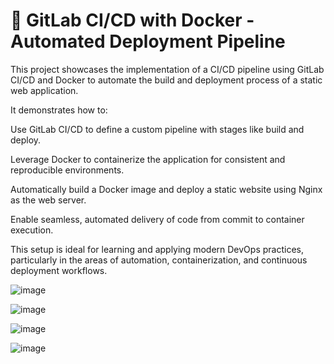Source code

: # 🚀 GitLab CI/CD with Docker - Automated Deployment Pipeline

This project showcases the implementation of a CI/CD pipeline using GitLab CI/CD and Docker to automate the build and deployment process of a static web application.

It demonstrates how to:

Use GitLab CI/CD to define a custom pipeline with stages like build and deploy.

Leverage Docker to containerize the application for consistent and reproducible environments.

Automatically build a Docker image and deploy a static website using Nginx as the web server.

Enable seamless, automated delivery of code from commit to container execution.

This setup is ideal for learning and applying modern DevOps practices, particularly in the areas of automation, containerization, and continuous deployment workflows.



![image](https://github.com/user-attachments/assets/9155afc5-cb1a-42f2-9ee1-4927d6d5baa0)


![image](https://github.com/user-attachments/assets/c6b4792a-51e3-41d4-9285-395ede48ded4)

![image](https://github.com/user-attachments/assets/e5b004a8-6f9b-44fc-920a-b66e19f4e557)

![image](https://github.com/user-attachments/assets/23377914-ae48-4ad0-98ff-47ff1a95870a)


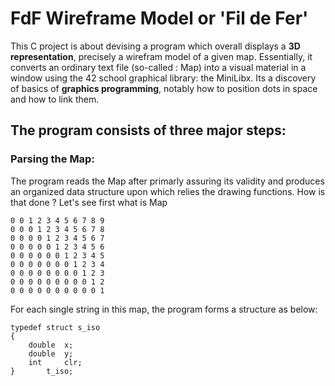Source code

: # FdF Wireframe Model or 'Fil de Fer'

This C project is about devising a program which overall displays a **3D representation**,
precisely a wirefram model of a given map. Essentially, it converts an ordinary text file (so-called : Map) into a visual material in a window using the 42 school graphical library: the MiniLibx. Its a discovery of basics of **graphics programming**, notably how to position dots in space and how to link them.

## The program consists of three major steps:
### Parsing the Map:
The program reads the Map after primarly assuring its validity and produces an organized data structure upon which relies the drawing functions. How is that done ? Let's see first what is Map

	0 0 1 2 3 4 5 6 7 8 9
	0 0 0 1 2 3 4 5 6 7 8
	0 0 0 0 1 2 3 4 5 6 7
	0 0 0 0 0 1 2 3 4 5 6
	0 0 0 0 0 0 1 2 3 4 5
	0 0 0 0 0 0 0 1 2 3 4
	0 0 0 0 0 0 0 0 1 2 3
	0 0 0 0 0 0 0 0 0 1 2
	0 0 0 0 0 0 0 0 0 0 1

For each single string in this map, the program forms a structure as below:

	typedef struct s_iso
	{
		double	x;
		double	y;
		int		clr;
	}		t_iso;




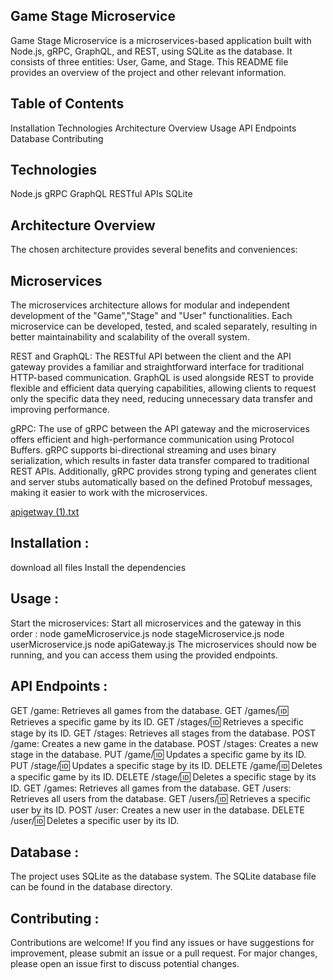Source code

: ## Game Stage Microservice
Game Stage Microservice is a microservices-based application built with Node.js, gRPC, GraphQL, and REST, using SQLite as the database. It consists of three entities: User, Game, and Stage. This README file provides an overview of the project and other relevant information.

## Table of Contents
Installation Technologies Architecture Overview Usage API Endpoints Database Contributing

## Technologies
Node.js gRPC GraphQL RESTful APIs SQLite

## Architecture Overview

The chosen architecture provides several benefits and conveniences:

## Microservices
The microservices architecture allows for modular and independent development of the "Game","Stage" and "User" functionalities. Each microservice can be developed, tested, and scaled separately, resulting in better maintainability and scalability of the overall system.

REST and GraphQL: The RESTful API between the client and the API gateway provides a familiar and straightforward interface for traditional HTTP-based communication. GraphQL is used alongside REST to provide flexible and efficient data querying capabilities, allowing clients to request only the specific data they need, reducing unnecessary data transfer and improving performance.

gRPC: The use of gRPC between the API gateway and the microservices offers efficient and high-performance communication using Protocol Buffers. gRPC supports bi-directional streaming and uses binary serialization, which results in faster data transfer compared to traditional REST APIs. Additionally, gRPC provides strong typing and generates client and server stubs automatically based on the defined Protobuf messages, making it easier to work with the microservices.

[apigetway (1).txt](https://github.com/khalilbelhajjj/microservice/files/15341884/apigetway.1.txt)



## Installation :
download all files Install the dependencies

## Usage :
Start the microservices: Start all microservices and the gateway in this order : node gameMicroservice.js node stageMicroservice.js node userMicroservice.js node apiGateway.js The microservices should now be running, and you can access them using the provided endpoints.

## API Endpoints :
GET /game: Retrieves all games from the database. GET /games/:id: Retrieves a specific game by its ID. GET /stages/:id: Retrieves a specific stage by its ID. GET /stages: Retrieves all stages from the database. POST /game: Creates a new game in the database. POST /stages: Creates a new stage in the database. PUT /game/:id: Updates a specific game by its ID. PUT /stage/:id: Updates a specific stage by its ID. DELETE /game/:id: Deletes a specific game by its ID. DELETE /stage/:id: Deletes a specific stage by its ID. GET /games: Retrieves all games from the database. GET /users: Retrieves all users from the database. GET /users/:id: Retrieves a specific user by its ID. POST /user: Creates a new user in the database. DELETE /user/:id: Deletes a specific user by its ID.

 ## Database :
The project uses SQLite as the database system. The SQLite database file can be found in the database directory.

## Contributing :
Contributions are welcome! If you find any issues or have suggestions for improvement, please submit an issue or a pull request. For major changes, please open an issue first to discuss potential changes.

## WHAT YOU ARE ASKED TO DO:
Copy out the range of lines above starting at the line with "## Game Stage Microservice" and ending at the line with "Game Stage Microservice is", exactly and including both.

## WRITTEN REPLY:
: ## Game Stage Microservice
Game Stage Microservice is a microservices-based application built with Node.js, gRPC, GraphQL, and REST, using SQLite as the database. It consists of three entities: User, Game, and Stage. This README file provides an overview of the project and other relevant information.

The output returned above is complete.